Politics, not pensions, were at the heart of this week’s strike by Bob Crow’s band of merry men
Bob Crow is one of the few public figures around today that can inspire passion, which for the commuting public and transport bosses is usually hatred. Most men and women it the public eye are prepared before speaking to the media with heavily scripted sound-bites - with Crow there’s no doubt he’s giving it to you straight. He’s probably one of the last of his types when it comes to union men – staunchly left wing, anti-bosses, with no regard to PR in his appearance or speech.

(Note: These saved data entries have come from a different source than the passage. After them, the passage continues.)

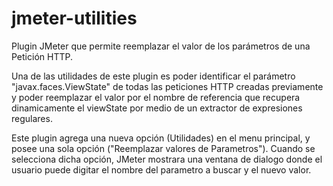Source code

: # jmeter-utilities

Plugin JMeter que permite reemplazar el valor de los parámetros de una Petición HTTP.
<p>
Una de las utilidades de este plugin es poder identificar el parámetro "javax.faces.ViewState" de todas las peticiones HTTP creadas previamente y poder reemplazar el valor por el nombre de referencia que recupera dinamicamente el viewState por medio de un extractor de expresiones regulares.
</p>
<p>
Este plugin agrega una nueva opción (Utilidades) en el menu principal, y posee una sola opción 
("Reemplazar valores de Parametros"). Cuando se selecciona dicha opción, JMeter mostrara una ventana de dialogo donde el usuario puede digitar el nombre del parametro a buscar y el nuevo valor.
</p>
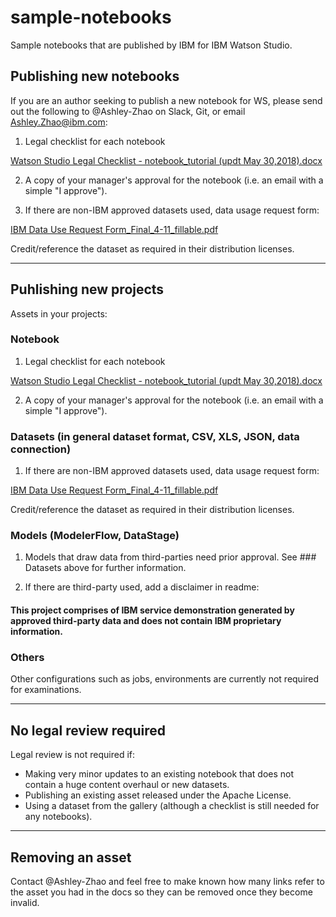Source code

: # sample-notebooks
Sample notebooks that are published by IBM for IBM Watson Studio.

## Publishing new notebooks

If you are an author seeking to publish a new notebook for WS, please send out the following to @Ashley-Zhao on Slack, Git, or email <Ashley.Zhao@ibm.com>:

1) Legal checklist for each notebook

[Watson Studio Legal Checklist - notebook_tutorial (updt May 30,2018).docx](https://github.ibm.com/dap/dsx-documentation-source/files/622125/Watson.Studio.Legal.Checklist.-.notebook_tutorial.updt.May.30.2018.docx)

2) A copy of your manager's approval for the notebook (i.e. an email with a simple "I approve").

3) If there are non-IBM approved datasets used, data usage request form:

[IBM Data Use Request Form_Final_4-11_fillable.pdf](https://github.ibm.com/dap/dsx-documentation-source/files/622126/IBM.Data.Use.Request.Form_Final_4-11_fillable.pdf)

Credit/reference the dataset as required in their distribution licenses.

<hr>

## Puhlishing new projects

Assets in your projects:

### Notebook

1) Legal checklist for each notebook

[Watson Studio Legal Checklist - notebook_tutorial (updt May 30,2018).docx](https://github.ibm.com/dap/dsx-documentation-source/files/622125/Watson.Studio.Legal.Checklist.-.notebook_tutorial.updt.May.30.2018.docx)

2) A copy of your manager's approval for the notebook (i.e. an email with a simple "I approve").

### Datasets (in general dataset format, CSV, XLS, JSON, data connection)

1) If there are non-IBM approved datasets used, data usage request form:

[IBM Data Use Request Form_Final_4-11_fillable.pdf](https://github.ibm.com/dap/dsx-documentation-source/files/622126/IBM.Data.Use.Request.Form_Final_4-11_fillable.pdf)

Credit/reference the dataset as required in their distribution licenses.

### Models (ModelerFlow, DataStage)

1) Models that draw data from third-parties need prior approval. See ### Datasets above for further information.

2) If there are third-party used, add a disclaimer in readme: 

#### This project comprises of IBM service demonstration generated by approved third-party data and does not contain IBM proprietary information.

### Others

Other configurations such as jobs, environments are currently not required for examinations.

<hr>

## No legal review required

Legal review is not required if:

- Making very minor updates to an existing notebook that does not contain a huge content overhaul or new datasets.
- Publishing an existing asset released under the Apache License.
- Using a dataset from the gallery (although a checklist is still needed for any notebooks).

<hr>

## Removing an asset

Contact @Ashley-Zhao and feel free to make known how many links refer to the asset you had in the docs so they can be removed once they become invalid.
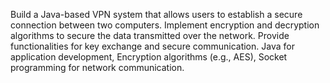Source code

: Build a Java-based VPN system that allows users to establish a secure connection
between two computers. Implement encryption and decryption algorithms to secure
the data transmitted over the network. Provide functionalities for key exchange and
secure communication.
Java for application development, Encryption algorithms (e.g., AES), Socket
programming for network communication.
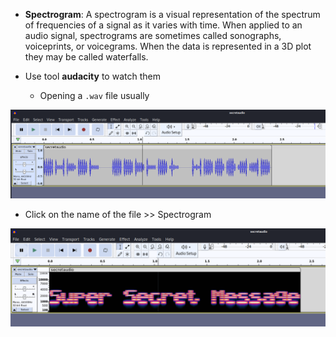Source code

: - **Spectrogram**: A spectrogram is a visual representation of the spectrum of frequencies of a signal as it varies with time. When applied to an audio signal, spectrograms are sometimes called sonographs, voiceprints, or voicegrams. When the data is represented in a 3D plot they may be called waterfalls.
 
 - Use tool **audacity** to watch them
	- Opening a `.wav` file usually

![](./img/Pasted%20image%2020240203003809.png)

- Click on the name of the file >> Spectrogram

![](./img/Pasted%20image%2020240203003858.png)


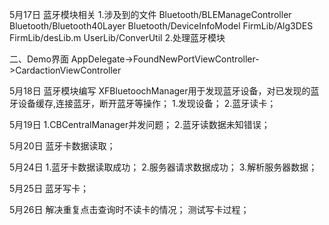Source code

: 5月17日
蓝牙模块相关
1.涉及到的文件
Bluetooth/BLEManageController
Bluetooth/Bluetooth40Layer
Bluetooth/DeviceInfoModel
FirmLib/Alg3DES
FirmLib/desLib.m
UserLib/ConverUtil
2.处理蓝牙模块

二、Demo界面
AppDelegate->FoundNewPortViewController->CardactionViewController

5月18日
蓝牙模块编写
XFBluetoochManager用于发现蓝牙设备，对已发现的蓝牙设备缓存,连接蓝牙，断开蓝牙等操作；
1.发现设备；
2.蓝牙读卡；

5月19日
1.CBCentralManager并发问题；
2.蓝牙读数据未知错误；

5月20日
蓝牙卡数据读取；

5月24日
1.蓝牙卡数据读取成功；
2.服务器请求数据成功；
3.解析服务器数据；

5月25日
蓝牙写卡；

5月26日
解决重复点击查询时不读卡的情况；
测试写卡过程；


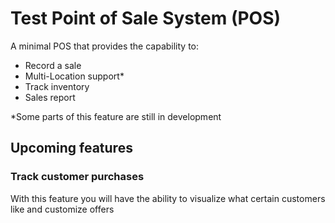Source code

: # Test Point of Sale System (POS)  

A minimal POS that provides the capability to:  
  - Record a sale  
  - Multi-Location support*  
  - Track inventory  
  - Sales report  
  
  *Some parts of this feature are still in development  
  
  ## Upcoming features
  
  ### Track customer purchases
  With this feature you will have the ability to visualize what certain customers like and customize offers  
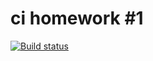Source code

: # ci homework #1


[![Build status](https://ci.appveyor.com/api/projects/status/xb3ffjul0xiglbyd?svg=true)](https://ci.appveyor.com/project/ShulaevIvan/ci-hw-1-1)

And as we commuters and public and private sector bosses have found to our cost Crow is not someone to underestimate. The fact that he knows it makes our frustration at him even more intense. So why the strike, which was curtailed last night? Ostensibly it was about getting undertakings about salaries and pension conditions from the Metronet administrators and London Underground bosses when new owners for the collapsed PPP contractors are found. But as our readers and many other have spotted, this, to pardon the expression, is bollocks. “No administrator can legally give undertakings over future job security and financial arrangements in an insolvent company. The strike is completely pointless,” as reader Nigel Mcdonough points out.
I’m not sure it was that pointless. In striking, the RMT was making a political point, and I think it’s going to work. Remember Railtrack? The collapse of the former infrastructure outfit in 2001 led to responsibility for rail maintenance work passing from the private sector to public. The RMT, in its ham-fisted way, is making sure the same thing happens below the ground as it did above.